Ancak gayrimenkulde fiyatların düşmediğine, yalnızca artışın durduğuna dikkat çeken Taş şu değerlendirmeyi yaptı:
“Türkiye’de yılda 1 milyon konut talebinden bahsediyoruz. İkinci eli de düşünürsek, arzın yıllık en az 600 bin düzeyinde olması gerekiyor. Arzda önemli eza var ve arz düşüncesi devam edecek, hasebiyle fiyatların artacağına ait birinci neden bu. İnşaat şirketleri maliyetleri öngöremediği için yeni projelere başlayamıyor. Bu da yeni arzı engelliyor. Ayrıyeten hatırlayalım Kasım 2021’de 2.5 milyon TL olan bir konut, Mayıs 2022’de 5.5 milyon TL, Ağustos’ta 7 milyon TL oldu.
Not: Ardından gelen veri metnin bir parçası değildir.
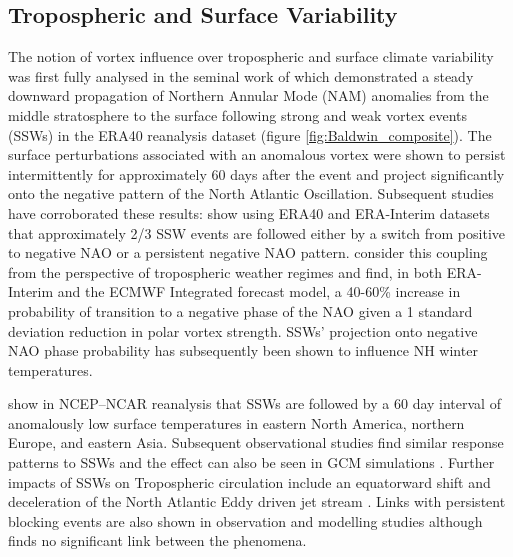 {\subsection{Tropospheric and Surface Variability}
The notion of vortex influence over tropospheric and surface climate variability was first fully analysed in the seminal work of \cite{baldwinStratospheric2001a} which demonstrated a steady downward propagation of Northern Annular Mode (NAM) anomalies from the middle stratosphere to the surface following strong and weak vortex events (SSWs) in the ERA40 reanalysis dataset (figure \ref{fig:Baldwin_composite}). The surface perturbations associated with an anomalous vortex were shown to persist intermittently for approximately 60 days after the event and project significantly onto the negative pattern of the North Atlantic Oscillation. Subsequent studies have corroborated these results: \cite{domeisenEstimating2019} show using ERA40 and ERA-Interim datasets that approximately 2/3 SSW events are followed either by a switch from positive to negative NAO or a persistent negative NAO pattern. \cite{charlton-perezInfluence2018a} consider this coupling from the perspective of tropospheric weather regimes and find, in both ERA-Interim and the ECMWF Integrated forecast model, a 40-60\% increase in probability of transition to a negative phase of the NAO given a 1 standard deviation reduction in polar vortex strength. SSWs' projection onto negative NAO phase probability has subsequently been shown to influence NH winter temperatures.

\cite{thompsonStratospheric2002} show in NCEP–NCAR reanalysis that SSWs are followed by a 60 day interval of anomalously low surface temperatures in eastern North America, northern Europe, and eastern Asia. Subsequent observational studies find similar response patterns to SSWs \citep{kolstadAssociation2010, kingObserved2019, lehtonenObserved2016} and the effect can also be seen in GCM simulations \citep{tomassiniRole2012, lehtonenObserved2016}. Further impacts of SSWs on Tropospheric circulation include an equatorward shift and deceleration of the North Atlantic Eddy driven jet stream \citep{hitchcockDownward2014,maycockRegime2020}. Links with persistent blocking events are also shown in observation and modelling studies \citep{daviniBlocking2014, vialSudden2013} although \cite{taguchiThere2008} finds no significant link between the phenomena.

}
Herkes kıtlık psikolojisi ile gayrimenkul almaya çalıştı. Bunun üstüne bir de sarsıntıdan ötürü bölgede 600 bin konut üretilecek olması konusu geldi. Zelzele bölgesinde 600 bin konut üretmek demek, inşaat gereci üretiminin yüzde 40’ının iki yıl boyunca o bölgeye gitmesi demek. Hasebiyle arz ile ilgili eza 2 yıl devam edecek, bu da fiyatların artış potansiyelini ortaya koyuyor. Keza 20 yıl evvel yüzde 73 düzeylerinde olan konut sahipliği oranının da yüzde 56’ya gerilediğini görüyoruz. Hasebiyle devletin arz sıkıntısını çözmesi lazım, çözülmezse iş krize gerçek gidebilir.”
ARSAYA DİKKAT
Oluşan piyasada orta gelirlilerin konuta ulaşımının zorlaştığını kaydeden Taş, “Orta gelir kümesi da artık en azından tapum olsun diye yere yöneldi. Lakin tüketicilerin arsa olayına dikkat etmesi gerekiyor, bu ülkede cak cek hayal satan çok, tüketici kendisini muhafazalı. Devletin bu işi regüle etmesi lazım” dedi. Era’nın Avrupa Lideri Francois Gagnon da Avrupa’da oturum emelli verilen Golden Visa programlarının zorlaştırılması yahut kaldırılması ile ilgili de kıymetlendirme yaptı ve şunları söyledi: “Avrupa’da Golden Visa süreçleri azalıyor. Yapılan resmi açıklamalar, gelenlerin, kültürel mozaiği negatif etkilediği istikametinde. Lakin asıl sebep, yabancılar, yerlinin fiyatının çok üzerinde fiyatla emlak alabilmesi. Bu sebeple fiyatların üst tırmandığı tartışmaları zorlaştırmalardaki asıl sebep.”